CodingBobby / Reading Updates
Pandora's Star (Commonwealth Universe #1, Commonwealth Saga, #1)
on p. 25 / 988
[He] twitched his finders every few seconds […] and the pickup's steering would respond fluidly. "Couldn't you just give […] some verbal instructions?" "Now what would be the point in that? […] You don't treat a limp of moving metal as an equal and ask it pretty please to do what you'd like. Who's in charge here, us or them?" The story plays 357 years into the future but voice commands are already standard today.
Just Six Numbers: The Deep Forces That Shape the Universe
on p. 92 / 196
Oh well... "I'm optimistic that if I were writing in five year's time, I would be able to report what the dark matter is.", wrote Sir Rees in 1999. Any idea yet?
The Blind Watchmaker: Why the Evidence of Evolution Reveals a Universe Without Design
on p. 220 / 466
I have realised that evolution is not a special biological phenomenon, indeed nothing complex at all. It is just a logical and almost trivial chain of causation that is the direct consequence of the plain possibility that things are affected by physical laws. Dawkins beautifully explained it with the example of clay which is as lifeless as it gets.
The Blind Watchmaker: Why the Evidence of Evolution Reveals a Universe Without Design
on p. 176 / 466
Wow. Achieving less than 0.3% error after copying data 20 billion times is unimaginably good. Natual selection made biology more advanced than any future technology could ever dream of becoming.
The Blind Watchmaker: Why the Evidence of Evolution Reveals a Universe Without Design
on p. 107 / 466
What a well written and eye-opening book. Dawkins is so honest about his discovery of biomorphs that you can feel the joy and excitement he must have experienced.
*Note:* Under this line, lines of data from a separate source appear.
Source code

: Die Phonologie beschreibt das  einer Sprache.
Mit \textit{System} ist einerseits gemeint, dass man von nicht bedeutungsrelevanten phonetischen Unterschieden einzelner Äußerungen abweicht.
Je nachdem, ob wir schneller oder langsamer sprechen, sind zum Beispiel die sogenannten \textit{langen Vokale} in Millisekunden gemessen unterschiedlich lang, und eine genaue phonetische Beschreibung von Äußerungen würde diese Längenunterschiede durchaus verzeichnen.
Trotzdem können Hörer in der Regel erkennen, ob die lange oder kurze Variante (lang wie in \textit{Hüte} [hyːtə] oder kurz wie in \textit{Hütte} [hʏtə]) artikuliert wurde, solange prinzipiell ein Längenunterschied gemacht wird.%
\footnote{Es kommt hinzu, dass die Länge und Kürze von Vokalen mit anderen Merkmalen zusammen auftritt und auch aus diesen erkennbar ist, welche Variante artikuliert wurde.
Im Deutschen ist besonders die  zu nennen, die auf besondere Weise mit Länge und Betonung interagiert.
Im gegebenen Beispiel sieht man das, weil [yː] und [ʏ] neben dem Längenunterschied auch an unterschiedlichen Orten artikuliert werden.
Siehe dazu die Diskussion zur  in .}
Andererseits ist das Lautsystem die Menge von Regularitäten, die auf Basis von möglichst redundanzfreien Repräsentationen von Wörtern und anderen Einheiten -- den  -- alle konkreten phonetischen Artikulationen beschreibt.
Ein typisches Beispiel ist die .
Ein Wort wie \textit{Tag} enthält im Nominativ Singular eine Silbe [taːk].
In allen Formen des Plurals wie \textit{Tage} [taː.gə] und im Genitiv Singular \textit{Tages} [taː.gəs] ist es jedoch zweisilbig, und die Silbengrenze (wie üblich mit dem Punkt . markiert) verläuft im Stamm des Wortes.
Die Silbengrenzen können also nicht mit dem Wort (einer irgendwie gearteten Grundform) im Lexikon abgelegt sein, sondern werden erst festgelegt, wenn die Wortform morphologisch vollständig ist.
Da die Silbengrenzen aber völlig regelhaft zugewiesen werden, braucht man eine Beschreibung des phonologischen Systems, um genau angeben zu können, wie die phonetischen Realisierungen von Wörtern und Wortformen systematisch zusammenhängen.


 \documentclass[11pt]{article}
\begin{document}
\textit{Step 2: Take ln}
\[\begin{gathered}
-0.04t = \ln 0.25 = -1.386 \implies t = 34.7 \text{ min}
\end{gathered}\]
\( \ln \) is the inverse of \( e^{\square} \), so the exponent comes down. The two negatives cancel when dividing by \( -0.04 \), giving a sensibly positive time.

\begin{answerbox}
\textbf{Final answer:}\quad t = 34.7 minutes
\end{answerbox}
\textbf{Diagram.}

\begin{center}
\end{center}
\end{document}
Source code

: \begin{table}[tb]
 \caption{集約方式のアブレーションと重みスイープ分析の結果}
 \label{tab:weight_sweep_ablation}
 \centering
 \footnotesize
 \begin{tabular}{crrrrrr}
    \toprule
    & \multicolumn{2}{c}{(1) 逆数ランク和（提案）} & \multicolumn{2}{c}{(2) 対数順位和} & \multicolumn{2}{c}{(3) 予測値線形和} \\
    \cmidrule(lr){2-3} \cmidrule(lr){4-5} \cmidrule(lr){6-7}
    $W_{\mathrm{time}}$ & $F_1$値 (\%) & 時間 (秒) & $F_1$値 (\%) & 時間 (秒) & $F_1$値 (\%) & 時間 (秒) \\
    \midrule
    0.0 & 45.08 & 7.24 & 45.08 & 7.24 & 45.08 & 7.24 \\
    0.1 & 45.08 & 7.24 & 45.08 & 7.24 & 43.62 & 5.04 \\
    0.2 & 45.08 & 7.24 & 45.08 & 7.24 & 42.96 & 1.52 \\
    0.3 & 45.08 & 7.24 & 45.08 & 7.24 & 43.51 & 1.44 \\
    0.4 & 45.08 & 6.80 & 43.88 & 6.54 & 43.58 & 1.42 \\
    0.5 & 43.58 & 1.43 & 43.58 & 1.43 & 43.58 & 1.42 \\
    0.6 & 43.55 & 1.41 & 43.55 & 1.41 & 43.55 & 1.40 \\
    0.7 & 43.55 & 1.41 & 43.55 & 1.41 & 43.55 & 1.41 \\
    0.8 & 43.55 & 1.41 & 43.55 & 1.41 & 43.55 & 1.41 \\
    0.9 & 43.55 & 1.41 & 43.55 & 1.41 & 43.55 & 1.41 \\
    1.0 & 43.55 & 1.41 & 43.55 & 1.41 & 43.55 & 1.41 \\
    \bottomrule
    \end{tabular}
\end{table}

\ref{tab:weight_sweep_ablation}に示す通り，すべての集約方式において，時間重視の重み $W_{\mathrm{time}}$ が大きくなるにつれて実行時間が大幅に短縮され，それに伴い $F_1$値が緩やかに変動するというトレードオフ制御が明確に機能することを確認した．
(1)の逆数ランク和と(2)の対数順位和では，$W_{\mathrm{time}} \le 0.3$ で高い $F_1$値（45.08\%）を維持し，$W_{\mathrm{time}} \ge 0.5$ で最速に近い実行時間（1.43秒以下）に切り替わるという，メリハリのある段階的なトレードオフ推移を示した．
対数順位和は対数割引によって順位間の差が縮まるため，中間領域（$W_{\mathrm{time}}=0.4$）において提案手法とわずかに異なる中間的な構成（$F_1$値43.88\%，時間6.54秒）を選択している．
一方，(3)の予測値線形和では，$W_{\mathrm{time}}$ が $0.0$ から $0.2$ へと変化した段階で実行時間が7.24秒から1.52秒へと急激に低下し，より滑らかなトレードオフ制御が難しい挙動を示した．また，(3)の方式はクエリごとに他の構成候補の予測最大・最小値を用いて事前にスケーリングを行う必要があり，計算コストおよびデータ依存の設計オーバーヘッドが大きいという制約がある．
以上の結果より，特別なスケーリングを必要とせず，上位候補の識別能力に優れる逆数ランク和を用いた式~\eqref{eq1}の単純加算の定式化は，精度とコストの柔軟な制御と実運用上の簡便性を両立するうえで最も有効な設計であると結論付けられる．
The Blind Watchmaker: Why the Evidence of Evolution Reveals a Universe Without Design
on p. 61 / 466
Funny how Dawkins destroys Bishop Montefiore's argument against natural selection by putting that very argument in other words. Also, I now love bats! The next thing I must get is a bat detector!
Thinking, Fast and Slow
on p. 163 / 499
Looks like people are worse in understanding percentages than absolute numbers. How come that the average makes more errors when being asked "what percentage of people are..." than when being asked "how many out of 100 people are..."? It is literally the exact same thing!
The Greatest Show on Earth: The Evidence for Evolution
on p. 38 / 480
Dawkins is really giving the best possible examples: "If you started with a mutant child and made it pump iron as well […], you could probably end up with something more grotesque than Mr Universe."